Part 4

21 5 1
                                    

"Anjir itu guru ngehukum gak tanggung-tanggung, gue kan capek!" eluh Alhena. Ia baru saja dihukum oleh pak kumis, nama aslinya sih bukan pak kumis melainkan pak Hanafi, tapi kumisnya tebal membuat anak-anak memanggilnya pak kumis.

Masih mengatur nafasnya yang terengah-engah Alhena memasuki kelasnya yang masih terdapat beberapa siswa saja termasuk Diva dan Rasti.

"Dari mana lo? Gue pikir ga masuk" ucap Diva yang menunggu Rasti selesai merapihkan bukunya.

"Ya telat lah apa lagi coba," sahut Rasti menutup tasnya.

"Hari ini kan yang ngawas pak kumis, lo di hukum apa? Itu guru ya kalau ngehukum gila, sadis anjir!" kata Diva bergidik ngeri membayangkan dirinya di hukum oleh pak Hanafi

"Bener apa kata lo! Sadis! Masa gue di hukum 2 jam di jemur terus lari keliling lapangan basket 30 kali  putaran!" curhatnya pada Diva. "pegel kaki gue"

"Yaudah sabar ya, lagian lo sih hobby kok telat!" ujar Rasti turut bersedih atas hukuman yang di berikan pada Alhena.

"Kantin lah kuy!" ajak Diva berjalan mendahului Rasti dan Alhena.

***

Suara dentingan sendok dan mangkok menghiasi meja Alhena, Rasti dan Diva. Ketiganya kompak membeli semangkuk bakso untuk mengganjal perut mereka sampai menjelang siang nanti.

"Serius lo di bantu sama si Damar?" tanya Diva yang sibuk memotong baksonya menjadi kecil-kecil. Alhena menceritakan semuanya pada Diva dan Rasti dari awal ia dibantu oleh Damar 2 minggu yang lalu.

"Iya serius" jawab Alhena sambil menambahkan satu sendok cabai lagi ke dalam baksonya.

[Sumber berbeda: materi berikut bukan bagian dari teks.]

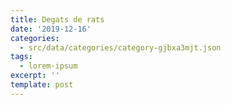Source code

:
 ```yaml
---
title: Degats de rats
date: '2019-12-16'
categories:
  - src/data/categories/category-gjbxa3mjt.json
tags:
  - lorem-ipsum
excerpt: ''
template: post
---
```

"Setahu gue ni ya si Damar itu anak brandalan, nakal, bebal, brengsek. Hmm apalagi ya??" Diva tampak memikirkan kata-kata apalgi yang pas untuk menjudge Damar.

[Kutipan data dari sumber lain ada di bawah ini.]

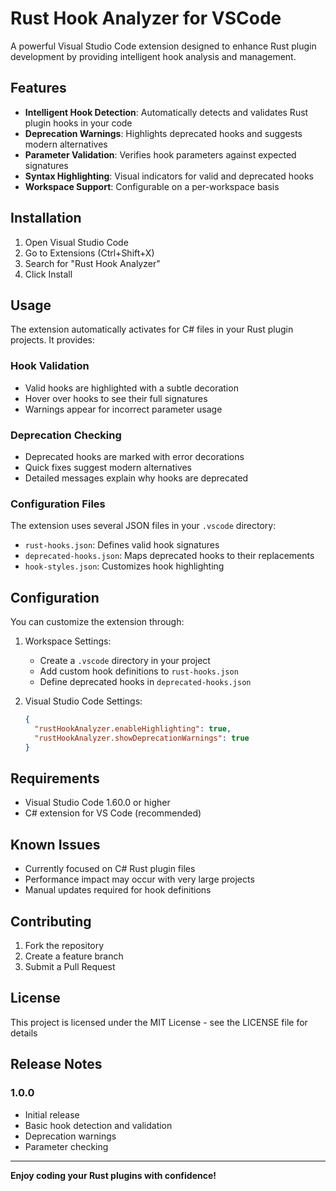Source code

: # Rust Hook Analyzer for VSCode

A powerful Visual Studio Code extension designed to enhance Rust plugin development by providing intelligent hook analysis and management.

## Features

- **Intelligent Hook Detection**: Automatically detects and validates Rust plugin hooks in your code
- **Deprecation Warnings**: Highlights deprecated hooks and suggests modern alternatives
- **Parameter Validation**: Verifies hook parameters against expected signatures
- **Syntax Highlighting**: Visual indicators for valid and deprecated hooks
- **Workspace Support**: Configurable on a per-workspace basis

## Installation

1. Open Visual Studio Code
2. Go to Extensions (Ctrl+Shift+X)
3. Search for "Rust Hook Analyzer"
4. Click Install

## Usage

The extension automatically activates for C# files in your Rust plugin projects. It provides:

### Hook Validation
- Valid hooks are highlighted with a subtle decoration
- Hover over hooks to see their full signatures
- Warnings appear for incorrect parameter usage

### Deprecation Checking
- Deprecated hooks are marked with error decorations
- Quick fixes suggest modern alternatives
- Detailed messages explain why hooks are deprecated

### Configuration Files
The extension uses several JSON files in your `.vscode` directory:

- `rust-hooks.json`: Defines valid hook signatures
- `deprecated-hooks.json`: Maps deprecated hooks to their replacements
- `hook-styles.json`: Customizes hook highlighting

## Configuration

You can customize the extension through:

1. Workspace Settings:
   - Create a `.vscode` directory in your project
   - Add custom hook definitions to `rust-hooks.json`
   - Define deprecated hooks in `deprecated-hooks.json`

2. Visual Studio Code Settings:
   ```json
   {
     "rustHookAnalyzer.enableHighlighting": true,
     "rustHookAnalyzer.showDeprecationWarnings": true
   }
   ```

## Requirements

- Visual Studio Code 1.60.0 or higher
- C# extension for VS Code (recommended)

## Known Issues

- Currently focused on C# Rust plugin files
- Performance impact may occur with very large projects
- Manual updates required for hook definitions

## Contributing

1. Fork the repository
2. Create a feature branch
3. Submit a Pull Request

## License

This project is licensed under the MIT License - see the LICENSE file for details

## Release Notes

### 1.0.0
- Initial release
- Basic hook detection and validation
- Deprecation warnings
- Parameter checking

---

**Enjoy coding your Rust plugins with confidence!**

"Husss ga boleh gitu, Aslinya Damar itu baik tau" terdengar nada pembelaan dari kalimat Rasti.

"Alahh, iya deh Damar baik, makanya lo suka!" ledek Diva yang membuat Rasti lesal setengah mati. Itu rahasianya hanya diberitahukan pada Diva namun Diva malah mengumbarnya.

"Apaan sih Div!" wajah Rasti sedikit menampilkan wajah khawatir. Alhena yang melihatnya pun mengerti.

"Santai aja Ras, gue gak ember kok" ujar Alhena memasukan satu buah bakso kedalam mulutnya yang membuat wajahnya memerah seketika karena pedas. Ia tak mencobanya lagi setelah tadi memasukan sambal ke dalam mangkuknya.

"Kenapa lo?" tanya Diva yang melihat ekspresi wajah Alhena.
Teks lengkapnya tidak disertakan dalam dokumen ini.